#### YOUR ASSIGNMENT
Report back each line of the data that contains the word "There".

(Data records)
►

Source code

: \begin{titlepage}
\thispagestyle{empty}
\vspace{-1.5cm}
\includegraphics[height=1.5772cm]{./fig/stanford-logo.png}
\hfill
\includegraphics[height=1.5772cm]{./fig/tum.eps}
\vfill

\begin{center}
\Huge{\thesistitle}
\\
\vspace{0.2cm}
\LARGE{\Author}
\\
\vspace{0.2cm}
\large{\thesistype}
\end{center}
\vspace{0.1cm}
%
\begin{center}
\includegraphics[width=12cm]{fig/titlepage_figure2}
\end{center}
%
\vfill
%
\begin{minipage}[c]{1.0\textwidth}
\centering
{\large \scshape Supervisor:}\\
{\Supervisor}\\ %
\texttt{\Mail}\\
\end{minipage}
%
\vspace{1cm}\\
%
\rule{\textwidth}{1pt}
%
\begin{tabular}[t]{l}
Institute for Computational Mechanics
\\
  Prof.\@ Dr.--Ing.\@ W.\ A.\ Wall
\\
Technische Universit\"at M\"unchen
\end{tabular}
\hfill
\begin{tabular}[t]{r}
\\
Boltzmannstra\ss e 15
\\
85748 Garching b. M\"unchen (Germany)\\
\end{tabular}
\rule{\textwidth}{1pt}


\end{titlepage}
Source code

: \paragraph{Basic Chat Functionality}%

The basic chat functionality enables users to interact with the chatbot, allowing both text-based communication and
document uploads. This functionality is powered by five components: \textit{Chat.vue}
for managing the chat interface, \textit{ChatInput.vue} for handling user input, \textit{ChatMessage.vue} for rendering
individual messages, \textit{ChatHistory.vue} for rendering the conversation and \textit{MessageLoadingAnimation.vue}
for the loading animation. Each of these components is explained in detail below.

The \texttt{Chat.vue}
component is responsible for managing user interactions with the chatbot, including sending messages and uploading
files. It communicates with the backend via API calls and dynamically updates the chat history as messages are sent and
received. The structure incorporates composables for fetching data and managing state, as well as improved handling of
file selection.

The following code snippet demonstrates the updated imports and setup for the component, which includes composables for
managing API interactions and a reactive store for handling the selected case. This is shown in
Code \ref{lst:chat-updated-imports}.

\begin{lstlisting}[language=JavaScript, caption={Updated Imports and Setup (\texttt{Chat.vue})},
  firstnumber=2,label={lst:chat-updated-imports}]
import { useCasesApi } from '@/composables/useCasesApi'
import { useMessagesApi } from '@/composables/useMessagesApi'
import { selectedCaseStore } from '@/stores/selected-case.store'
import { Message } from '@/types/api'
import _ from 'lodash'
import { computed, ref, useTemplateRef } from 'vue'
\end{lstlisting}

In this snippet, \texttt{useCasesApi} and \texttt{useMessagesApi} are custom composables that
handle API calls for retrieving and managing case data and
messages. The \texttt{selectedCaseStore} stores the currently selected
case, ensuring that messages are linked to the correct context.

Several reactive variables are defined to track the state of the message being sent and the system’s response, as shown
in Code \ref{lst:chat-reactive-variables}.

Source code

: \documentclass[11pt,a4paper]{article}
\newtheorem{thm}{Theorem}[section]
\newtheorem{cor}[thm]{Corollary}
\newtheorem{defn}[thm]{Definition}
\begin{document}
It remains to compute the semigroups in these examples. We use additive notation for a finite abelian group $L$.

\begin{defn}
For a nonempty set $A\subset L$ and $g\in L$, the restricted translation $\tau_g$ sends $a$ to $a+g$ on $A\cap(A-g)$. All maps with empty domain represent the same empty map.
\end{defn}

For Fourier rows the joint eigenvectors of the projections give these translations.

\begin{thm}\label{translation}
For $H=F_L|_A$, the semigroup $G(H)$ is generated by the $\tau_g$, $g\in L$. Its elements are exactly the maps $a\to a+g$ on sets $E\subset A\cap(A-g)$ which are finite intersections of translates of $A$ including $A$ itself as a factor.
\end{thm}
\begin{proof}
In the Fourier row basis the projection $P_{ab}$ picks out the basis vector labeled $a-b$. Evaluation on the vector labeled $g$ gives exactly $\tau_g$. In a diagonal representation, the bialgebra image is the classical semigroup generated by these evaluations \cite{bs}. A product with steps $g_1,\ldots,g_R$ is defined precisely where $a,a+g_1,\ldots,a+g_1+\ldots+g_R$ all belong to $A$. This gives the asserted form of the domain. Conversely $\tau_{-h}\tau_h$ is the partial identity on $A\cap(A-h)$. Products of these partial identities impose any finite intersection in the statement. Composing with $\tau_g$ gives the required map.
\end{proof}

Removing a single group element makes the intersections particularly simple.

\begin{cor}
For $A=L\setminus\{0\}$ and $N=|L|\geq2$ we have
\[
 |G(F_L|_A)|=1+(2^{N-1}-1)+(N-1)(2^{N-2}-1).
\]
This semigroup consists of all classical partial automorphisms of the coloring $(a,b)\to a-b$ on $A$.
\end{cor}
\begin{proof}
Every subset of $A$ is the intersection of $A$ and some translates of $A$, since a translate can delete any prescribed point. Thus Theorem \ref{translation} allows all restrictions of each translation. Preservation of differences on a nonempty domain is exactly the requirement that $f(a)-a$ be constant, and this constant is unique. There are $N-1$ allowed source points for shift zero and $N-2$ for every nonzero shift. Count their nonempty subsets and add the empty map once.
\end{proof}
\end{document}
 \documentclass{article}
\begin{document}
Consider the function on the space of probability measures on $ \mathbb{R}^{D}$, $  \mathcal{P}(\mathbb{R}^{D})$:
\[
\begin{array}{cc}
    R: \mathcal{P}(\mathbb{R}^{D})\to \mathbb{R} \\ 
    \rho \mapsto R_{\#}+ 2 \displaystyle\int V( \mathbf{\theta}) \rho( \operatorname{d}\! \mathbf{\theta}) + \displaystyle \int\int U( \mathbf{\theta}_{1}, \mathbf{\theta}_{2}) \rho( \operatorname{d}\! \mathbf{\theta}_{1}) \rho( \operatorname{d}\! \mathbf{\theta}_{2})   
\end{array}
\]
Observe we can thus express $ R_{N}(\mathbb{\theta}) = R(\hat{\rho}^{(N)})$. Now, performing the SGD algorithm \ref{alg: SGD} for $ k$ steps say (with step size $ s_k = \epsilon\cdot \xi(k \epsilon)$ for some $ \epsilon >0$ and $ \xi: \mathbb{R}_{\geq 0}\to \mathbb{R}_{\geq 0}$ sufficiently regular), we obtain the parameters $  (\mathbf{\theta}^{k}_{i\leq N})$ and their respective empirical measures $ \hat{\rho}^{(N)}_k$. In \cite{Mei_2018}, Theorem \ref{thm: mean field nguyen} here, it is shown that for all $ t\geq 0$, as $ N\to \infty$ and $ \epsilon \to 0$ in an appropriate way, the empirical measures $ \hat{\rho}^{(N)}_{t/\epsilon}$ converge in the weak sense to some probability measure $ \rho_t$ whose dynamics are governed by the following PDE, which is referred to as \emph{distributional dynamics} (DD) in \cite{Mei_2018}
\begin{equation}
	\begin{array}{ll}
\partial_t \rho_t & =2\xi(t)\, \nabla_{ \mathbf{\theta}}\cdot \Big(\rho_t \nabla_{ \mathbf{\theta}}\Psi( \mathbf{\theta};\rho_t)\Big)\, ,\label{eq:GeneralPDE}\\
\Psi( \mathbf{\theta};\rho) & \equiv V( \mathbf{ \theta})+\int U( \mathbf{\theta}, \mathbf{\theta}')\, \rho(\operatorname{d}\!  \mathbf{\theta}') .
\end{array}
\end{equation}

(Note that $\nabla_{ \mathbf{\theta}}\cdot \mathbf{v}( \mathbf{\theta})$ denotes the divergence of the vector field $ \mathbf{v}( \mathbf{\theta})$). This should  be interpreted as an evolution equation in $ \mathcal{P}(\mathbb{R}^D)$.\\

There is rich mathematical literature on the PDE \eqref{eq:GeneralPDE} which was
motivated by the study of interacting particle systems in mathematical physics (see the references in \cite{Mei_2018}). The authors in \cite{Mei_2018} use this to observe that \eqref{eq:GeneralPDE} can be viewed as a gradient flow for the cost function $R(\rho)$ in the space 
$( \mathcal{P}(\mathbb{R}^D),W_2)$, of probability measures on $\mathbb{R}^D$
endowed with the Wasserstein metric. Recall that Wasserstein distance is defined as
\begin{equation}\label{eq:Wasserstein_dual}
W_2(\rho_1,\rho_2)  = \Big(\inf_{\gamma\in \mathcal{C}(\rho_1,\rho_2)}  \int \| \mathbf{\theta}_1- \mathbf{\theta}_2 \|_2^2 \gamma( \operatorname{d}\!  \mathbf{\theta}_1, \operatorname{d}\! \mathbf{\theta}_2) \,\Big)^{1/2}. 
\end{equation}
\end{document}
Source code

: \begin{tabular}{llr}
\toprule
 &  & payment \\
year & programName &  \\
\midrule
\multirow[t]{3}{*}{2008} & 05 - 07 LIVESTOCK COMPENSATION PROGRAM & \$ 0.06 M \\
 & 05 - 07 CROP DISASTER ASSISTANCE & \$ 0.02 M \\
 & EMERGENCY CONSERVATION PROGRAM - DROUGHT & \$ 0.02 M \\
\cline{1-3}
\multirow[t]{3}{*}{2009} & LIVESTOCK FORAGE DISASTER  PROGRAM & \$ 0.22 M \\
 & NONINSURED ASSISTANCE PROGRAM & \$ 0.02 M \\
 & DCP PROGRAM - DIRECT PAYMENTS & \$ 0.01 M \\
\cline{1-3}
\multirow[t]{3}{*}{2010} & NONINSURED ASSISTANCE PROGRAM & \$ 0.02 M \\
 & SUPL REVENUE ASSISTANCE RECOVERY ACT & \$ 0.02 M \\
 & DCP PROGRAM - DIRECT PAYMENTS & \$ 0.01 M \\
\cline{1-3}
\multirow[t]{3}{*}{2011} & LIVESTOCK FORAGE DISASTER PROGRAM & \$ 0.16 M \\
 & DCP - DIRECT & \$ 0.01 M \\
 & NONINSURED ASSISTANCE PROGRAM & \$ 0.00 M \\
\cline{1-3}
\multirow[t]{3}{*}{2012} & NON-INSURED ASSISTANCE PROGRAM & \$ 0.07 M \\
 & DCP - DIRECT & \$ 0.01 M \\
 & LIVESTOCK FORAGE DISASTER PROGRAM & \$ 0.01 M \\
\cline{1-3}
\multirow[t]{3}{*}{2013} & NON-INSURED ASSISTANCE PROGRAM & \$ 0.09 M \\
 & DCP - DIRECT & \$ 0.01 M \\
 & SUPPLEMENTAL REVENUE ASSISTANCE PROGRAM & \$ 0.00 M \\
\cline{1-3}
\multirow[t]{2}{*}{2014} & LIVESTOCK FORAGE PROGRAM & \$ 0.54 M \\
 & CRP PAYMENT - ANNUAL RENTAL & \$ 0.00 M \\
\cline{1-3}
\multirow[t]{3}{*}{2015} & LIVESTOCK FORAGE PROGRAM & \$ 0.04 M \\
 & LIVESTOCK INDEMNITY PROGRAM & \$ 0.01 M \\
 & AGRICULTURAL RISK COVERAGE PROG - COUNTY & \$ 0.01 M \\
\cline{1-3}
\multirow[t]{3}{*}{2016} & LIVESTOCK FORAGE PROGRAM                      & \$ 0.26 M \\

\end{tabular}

◄

#### RESPONSE
Every subset of $A$ is the intersection of $A$ and some translates of $A$, since a translate can delete any prescribed point. Thus Theorem \ref{translation} allows all restrictions of each translation. Preservation of differences on a nonempty domain is exactly the requirement that $f(a)-a$ be constant, and this constant is unique. There are $N-1$ allowed source points for shift zero and $N-2$ for every nonzero shift. Count their nonempty subsets and add the empty map once.
There is rich mathematical literature on the PDE \eqref{eq:GeneralPDE} which was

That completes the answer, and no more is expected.